Static high pressure lithium amide (LiNH₂) crystal structures are predicted using evolutionary structure search methodologies and intuitive approaches. In the process, we explore the relationship of the structure and properties of solid LiNH₂ to its molecular monomer and dimer, as well as its valence-isoelectronic crystalline phases of methane, water, and ammonia all under pressure. A NaNH₂ (Fddd) structure type is found to be competitive for the ground state of LiNH₂ above 6 GPa with the P = 1 atm I4̅ phase. Three novel phases emerge at 11 (P4̅2₁m), 13 (P4₂/ncm), and 46 GPa (P2₁2₁2₁), still containing molecular amide anions, which begin to form N–H···N hydrogen bonds. The P2₁2₁2₁ phase remains stable over a wide pressure range.
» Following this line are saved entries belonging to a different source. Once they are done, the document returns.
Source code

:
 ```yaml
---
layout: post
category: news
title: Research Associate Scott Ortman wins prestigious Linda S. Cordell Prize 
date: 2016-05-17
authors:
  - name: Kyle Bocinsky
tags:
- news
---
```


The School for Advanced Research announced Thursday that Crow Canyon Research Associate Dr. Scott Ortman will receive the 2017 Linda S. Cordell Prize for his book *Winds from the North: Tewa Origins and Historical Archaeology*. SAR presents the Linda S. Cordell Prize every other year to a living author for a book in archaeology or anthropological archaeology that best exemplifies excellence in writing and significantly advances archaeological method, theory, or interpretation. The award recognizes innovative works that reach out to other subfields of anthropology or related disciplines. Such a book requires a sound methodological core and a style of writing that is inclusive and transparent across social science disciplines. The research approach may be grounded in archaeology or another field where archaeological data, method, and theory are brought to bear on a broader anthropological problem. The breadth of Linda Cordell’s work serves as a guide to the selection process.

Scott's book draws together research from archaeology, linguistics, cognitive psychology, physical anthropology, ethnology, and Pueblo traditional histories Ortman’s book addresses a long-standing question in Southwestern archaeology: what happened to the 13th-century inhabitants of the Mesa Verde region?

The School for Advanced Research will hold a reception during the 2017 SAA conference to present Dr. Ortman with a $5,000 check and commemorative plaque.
This phase and another Pmc2₁ structure found at 280 GPa have infinite ···(H)N···H···N(H)···H polymeric zigzag chains comprising symmetric N···H···N hydrogen bonds with one NH bond kept out of the chain, an interesting general feature found in many of our high pressure (>280 GPa) LiNH₂ structures, with analogies in high pressure H₂O-ices. All the predicted low enthalpy LiNH₂ phases are calculated to be enthalpically stable with respect to their elements but resist metallization with increasing pressure up to several TPa. The possibility of Li sublattice melting in the intermediate pressure range structures is raised.